Collected data

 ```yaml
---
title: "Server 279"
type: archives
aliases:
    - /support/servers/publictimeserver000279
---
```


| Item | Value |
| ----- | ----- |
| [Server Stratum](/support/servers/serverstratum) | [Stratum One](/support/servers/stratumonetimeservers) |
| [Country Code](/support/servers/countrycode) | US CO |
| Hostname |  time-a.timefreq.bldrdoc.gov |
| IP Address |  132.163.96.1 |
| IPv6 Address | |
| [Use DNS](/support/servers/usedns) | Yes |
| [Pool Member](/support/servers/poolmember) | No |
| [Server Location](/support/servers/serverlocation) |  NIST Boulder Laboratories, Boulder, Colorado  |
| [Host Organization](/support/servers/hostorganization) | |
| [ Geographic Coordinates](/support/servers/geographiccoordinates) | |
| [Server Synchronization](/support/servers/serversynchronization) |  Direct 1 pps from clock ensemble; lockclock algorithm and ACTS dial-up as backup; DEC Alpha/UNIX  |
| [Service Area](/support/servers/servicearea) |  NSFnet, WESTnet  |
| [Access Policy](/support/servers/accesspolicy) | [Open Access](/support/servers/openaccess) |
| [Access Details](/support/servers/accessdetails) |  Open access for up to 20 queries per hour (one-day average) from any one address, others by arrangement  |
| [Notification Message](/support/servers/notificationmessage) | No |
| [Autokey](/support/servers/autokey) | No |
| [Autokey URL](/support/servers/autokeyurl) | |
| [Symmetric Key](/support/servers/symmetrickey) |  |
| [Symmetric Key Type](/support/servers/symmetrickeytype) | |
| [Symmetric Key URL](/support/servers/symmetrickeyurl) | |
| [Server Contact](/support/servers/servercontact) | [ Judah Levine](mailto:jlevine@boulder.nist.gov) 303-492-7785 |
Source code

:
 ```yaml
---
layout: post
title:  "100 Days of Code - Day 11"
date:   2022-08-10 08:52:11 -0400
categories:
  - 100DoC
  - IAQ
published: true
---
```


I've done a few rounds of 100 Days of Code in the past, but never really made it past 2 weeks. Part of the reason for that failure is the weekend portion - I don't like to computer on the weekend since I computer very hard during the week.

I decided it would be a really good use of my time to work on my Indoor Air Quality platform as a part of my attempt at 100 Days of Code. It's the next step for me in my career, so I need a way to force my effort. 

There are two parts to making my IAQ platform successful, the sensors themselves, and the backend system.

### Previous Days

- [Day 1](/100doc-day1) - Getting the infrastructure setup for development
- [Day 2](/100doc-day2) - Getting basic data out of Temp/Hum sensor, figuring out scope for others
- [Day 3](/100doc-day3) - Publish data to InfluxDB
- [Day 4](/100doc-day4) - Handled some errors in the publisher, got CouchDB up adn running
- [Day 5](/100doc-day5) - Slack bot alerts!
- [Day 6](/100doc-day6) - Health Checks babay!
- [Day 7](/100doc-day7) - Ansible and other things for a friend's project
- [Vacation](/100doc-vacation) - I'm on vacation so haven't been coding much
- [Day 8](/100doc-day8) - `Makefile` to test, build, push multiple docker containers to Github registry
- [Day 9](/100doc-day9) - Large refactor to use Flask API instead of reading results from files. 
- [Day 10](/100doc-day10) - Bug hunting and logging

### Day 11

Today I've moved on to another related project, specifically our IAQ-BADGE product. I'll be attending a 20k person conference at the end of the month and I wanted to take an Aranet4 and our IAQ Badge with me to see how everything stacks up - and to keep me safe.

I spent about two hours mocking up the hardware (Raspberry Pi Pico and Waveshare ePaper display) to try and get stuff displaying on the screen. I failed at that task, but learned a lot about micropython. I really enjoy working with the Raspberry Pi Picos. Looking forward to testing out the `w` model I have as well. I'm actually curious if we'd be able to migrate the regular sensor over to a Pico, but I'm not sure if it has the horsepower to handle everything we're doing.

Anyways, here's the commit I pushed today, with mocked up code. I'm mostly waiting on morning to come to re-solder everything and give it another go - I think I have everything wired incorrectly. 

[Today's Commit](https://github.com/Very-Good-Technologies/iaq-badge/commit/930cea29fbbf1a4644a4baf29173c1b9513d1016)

▶ WHAT THE TASK ASKS
The lines above from the one with "[Service Area](/support/servers/servicearea) |" through the one with "[Symmetric Key](/support/servers/symmetrickey) |" are to be duplicated exactly, ends included, with nothing added.

▶ EXPECTED ANSWER
| [Service Area](/support/servers/servicearea) |  NSFnet, WESTnet  |
| [Access Policy](/support/servers/accesspolicy) | [Open Access](/support/servers/openaccess) |
| [Access Details](/support/servers/accessdetails) |  Open access for up to 20 queries per hour (one-day average) from any one address, others by arrangement  |
| [Notification Message](/support/servers/notificationmessage) | No |
| [Autokey](/support/servers/autokey) | No |
| [Autokey URL](/support/servers/autokeyurl) | |
| [Symmetric Key](/support/servers/symmetrickey) |  |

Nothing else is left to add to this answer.